» Work instructions:
All lines from the first line of the material up to and including the line with "which corresponds to" must be copied exactly, and no others.

» Records supplied:
##########

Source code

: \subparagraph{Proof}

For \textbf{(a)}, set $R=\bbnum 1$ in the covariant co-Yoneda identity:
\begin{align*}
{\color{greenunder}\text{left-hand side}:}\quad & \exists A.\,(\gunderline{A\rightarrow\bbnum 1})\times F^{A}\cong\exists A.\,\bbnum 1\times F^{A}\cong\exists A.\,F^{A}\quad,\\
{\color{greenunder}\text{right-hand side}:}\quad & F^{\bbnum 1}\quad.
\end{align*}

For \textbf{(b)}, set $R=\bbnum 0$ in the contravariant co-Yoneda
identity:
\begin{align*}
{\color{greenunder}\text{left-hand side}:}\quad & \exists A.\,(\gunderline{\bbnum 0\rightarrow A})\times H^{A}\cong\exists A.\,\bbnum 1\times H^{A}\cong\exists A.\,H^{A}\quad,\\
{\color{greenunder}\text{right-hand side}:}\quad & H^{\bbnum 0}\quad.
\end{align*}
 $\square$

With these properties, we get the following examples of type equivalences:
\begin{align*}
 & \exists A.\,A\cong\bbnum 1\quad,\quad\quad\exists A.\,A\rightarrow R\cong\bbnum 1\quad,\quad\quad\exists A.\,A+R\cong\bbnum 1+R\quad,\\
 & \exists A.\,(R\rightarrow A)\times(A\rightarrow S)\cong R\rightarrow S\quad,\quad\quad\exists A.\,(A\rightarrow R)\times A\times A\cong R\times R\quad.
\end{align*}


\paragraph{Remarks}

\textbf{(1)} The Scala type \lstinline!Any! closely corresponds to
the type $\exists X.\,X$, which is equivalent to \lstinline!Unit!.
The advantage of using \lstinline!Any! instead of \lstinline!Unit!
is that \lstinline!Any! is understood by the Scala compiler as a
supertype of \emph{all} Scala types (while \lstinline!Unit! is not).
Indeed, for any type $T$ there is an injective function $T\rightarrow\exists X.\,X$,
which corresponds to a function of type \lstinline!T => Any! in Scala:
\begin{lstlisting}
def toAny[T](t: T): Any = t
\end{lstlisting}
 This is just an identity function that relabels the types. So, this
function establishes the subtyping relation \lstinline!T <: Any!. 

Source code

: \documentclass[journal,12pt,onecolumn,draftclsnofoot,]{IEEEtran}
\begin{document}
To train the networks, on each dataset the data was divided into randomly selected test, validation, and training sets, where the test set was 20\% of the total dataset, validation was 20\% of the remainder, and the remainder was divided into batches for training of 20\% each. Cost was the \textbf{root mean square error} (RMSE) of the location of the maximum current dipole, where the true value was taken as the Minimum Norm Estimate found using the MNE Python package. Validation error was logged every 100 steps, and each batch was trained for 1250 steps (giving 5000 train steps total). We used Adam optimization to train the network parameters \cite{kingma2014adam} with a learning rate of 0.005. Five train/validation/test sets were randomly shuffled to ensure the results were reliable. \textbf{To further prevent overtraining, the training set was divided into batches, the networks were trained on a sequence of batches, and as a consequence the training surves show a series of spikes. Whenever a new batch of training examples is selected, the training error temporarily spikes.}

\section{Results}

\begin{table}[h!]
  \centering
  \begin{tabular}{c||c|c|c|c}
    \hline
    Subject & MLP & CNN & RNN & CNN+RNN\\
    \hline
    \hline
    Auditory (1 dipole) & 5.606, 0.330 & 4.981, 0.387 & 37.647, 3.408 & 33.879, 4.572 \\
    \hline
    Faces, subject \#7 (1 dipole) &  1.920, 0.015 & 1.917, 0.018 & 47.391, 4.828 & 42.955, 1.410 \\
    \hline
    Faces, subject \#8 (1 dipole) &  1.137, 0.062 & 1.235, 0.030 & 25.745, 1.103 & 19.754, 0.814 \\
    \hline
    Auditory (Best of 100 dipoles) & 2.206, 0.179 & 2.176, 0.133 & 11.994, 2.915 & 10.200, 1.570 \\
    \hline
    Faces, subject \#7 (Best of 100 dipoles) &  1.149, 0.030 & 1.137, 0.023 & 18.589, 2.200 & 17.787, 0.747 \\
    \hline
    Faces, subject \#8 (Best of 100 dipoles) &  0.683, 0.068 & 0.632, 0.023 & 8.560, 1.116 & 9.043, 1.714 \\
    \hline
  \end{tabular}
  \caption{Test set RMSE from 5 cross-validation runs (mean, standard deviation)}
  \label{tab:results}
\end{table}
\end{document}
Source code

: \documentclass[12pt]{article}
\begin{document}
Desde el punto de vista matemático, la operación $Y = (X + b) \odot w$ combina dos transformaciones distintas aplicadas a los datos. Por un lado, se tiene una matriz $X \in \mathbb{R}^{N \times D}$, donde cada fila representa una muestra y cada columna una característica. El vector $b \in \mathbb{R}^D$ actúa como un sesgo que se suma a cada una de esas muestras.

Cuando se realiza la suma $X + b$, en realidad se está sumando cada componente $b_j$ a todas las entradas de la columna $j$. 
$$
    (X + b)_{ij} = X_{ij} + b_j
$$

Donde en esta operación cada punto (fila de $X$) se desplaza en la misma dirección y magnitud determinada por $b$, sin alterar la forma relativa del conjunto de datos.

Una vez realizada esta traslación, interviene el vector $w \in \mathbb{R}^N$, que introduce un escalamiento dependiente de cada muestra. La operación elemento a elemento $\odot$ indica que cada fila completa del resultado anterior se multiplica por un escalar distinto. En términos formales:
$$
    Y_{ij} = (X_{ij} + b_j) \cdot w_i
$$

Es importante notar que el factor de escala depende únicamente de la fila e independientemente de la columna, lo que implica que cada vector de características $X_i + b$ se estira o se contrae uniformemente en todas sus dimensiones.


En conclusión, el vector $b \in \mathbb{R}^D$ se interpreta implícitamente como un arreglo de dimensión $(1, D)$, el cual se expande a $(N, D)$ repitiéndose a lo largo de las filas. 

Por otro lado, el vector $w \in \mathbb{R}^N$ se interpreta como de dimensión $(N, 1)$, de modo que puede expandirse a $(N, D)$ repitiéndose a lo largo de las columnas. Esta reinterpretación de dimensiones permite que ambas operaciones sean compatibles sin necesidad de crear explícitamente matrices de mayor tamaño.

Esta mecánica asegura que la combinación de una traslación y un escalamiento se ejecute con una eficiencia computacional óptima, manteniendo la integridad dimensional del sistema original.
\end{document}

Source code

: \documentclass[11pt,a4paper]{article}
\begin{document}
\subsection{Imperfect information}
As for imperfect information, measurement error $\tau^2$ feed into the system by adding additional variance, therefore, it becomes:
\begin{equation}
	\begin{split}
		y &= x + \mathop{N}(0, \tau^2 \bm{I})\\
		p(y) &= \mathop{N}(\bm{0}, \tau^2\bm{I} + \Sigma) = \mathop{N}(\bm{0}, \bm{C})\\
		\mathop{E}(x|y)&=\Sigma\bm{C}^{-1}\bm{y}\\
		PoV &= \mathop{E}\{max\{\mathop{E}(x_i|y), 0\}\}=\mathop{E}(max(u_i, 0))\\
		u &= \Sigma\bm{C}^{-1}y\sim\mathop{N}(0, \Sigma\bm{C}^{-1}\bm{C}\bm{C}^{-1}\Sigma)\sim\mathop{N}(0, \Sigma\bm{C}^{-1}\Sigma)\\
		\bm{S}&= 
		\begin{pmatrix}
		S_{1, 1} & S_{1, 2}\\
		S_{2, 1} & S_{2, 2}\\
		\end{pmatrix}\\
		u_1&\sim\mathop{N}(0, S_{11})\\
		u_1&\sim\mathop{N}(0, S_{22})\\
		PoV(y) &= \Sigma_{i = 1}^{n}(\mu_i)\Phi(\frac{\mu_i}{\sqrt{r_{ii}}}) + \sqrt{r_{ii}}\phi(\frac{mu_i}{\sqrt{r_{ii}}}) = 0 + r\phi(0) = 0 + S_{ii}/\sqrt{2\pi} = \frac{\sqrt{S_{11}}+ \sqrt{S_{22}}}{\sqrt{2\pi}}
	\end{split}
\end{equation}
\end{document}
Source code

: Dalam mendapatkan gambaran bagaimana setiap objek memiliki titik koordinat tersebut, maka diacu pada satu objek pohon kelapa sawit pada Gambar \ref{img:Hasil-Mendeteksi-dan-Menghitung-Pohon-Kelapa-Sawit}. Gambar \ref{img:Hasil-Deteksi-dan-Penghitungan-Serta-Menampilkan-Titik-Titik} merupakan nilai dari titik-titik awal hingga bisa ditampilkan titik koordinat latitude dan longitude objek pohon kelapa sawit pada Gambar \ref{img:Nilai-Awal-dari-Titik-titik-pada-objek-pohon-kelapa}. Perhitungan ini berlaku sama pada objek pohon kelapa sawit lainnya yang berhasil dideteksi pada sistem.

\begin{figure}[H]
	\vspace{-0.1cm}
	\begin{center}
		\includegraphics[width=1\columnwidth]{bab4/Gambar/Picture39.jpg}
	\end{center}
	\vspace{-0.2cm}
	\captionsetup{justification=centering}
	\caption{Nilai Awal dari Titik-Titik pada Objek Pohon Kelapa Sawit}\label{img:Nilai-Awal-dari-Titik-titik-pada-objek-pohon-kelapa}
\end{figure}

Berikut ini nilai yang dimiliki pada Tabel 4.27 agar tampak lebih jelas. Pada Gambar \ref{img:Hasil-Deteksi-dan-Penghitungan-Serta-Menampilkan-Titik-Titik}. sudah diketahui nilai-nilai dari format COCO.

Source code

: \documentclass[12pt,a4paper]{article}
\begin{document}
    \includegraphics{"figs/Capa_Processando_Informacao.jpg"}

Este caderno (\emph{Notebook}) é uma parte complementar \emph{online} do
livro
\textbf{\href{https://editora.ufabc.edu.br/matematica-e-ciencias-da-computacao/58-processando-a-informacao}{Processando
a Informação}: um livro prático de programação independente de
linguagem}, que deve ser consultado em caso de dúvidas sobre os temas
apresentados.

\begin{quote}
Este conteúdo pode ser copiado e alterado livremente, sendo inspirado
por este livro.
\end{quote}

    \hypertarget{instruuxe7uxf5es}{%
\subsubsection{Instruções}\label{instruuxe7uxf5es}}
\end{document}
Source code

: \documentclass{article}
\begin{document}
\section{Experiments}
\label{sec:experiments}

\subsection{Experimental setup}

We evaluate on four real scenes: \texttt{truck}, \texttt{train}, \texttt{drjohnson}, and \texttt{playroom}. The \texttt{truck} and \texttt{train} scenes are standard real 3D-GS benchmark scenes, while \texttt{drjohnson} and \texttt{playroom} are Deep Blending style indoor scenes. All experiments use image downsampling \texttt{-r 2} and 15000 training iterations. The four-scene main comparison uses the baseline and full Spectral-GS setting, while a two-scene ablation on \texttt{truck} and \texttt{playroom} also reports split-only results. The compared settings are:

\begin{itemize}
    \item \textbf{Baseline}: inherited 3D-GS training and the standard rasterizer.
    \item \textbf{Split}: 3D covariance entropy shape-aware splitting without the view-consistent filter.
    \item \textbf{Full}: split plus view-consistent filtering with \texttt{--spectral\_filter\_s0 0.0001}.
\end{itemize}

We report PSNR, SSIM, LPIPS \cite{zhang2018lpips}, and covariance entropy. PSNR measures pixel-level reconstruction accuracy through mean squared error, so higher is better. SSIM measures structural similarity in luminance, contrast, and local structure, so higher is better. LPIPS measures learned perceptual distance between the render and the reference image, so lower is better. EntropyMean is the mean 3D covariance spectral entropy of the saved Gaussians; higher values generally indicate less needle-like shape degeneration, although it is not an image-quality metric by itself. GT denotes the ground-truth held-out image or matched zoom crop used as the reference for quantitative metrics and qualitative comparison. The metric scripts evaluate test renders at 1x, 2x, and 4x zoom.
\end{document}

##########

» Solution to this problem:
Source code

: \subparagraph{Proof}

For \textbf{(a)}, set $R=\bbnum 1$ in the covariant co-Yoneda identity:
\begin{align*}
{\color{greenunder}\text{left-hand side}:}\quad & \exists A.\,(\gunderline{A\rightarrow\bbnum 1})\times F^{A}\cong\exists A.\,\bbnum 1\times F^{A}\cong\exists A.\,F^{A}\quad,\\
{\color{greenunder}\text{right-hand side}:}\quad & F^{\bbnum 1}\quad.
\end{align*}

For \textbf{(b)}, set $R=\bbnum 0$ in the contravariant co-Yoneda
identity:
\begin{align*}
{\color{greenunder}\text{left-hand side}:}\quad & \exists A.\,(\gunderline{\bbnum 0\rightarrow A})\times H^{A}\cong\exists A.\,\bbnum 1\times H^{A}\cong\exists A.\,H^{A}\quad,\\
{\color{greenunder}\text{right-hand side}:}\quad & H^{\bbnum 0}\quad.
\end{align*}
 $\square$

With these properties, we get the following examples of type equivalences:
\begin{align*}
 & \exists A.\,A\cong\bbnum 1\quad,\quad\quad\exists A.\,A\rightarrow R\cong\bbnum 1\quad,\quad\quad\exists A.\,A+R\cong\bbnum 1+R\quad,\\
 & \exists A.\,(R\rightarrow A)\times(A\rightarrow S)\cong R\rightarrow S\quad,\quad\quad\exists A.\,(A\rightarrow R)\times A\times A\cong R\times R\quad.
\end{align*}


\paragraph{Remarks}

\textbf{(1)} The Scala type \lstinline!Any! closely corresponds to
the type $\exists X.\,X$, which is equivalent to \lstinline!Unit!.
The advantage of using \lstinline!Any! instead of \lstinline!Unit!
is that \lstinline!Any! is understood by the Scala compiler as a
supertype of \emph{all} Scala types (while \lstinline!Unit! is not).
Indeed, for any type $T$ there is an injective function $T\rightarrow\exists X.\,X$,
which corresponds to a function of type \lstinline!T => Any! in Scala:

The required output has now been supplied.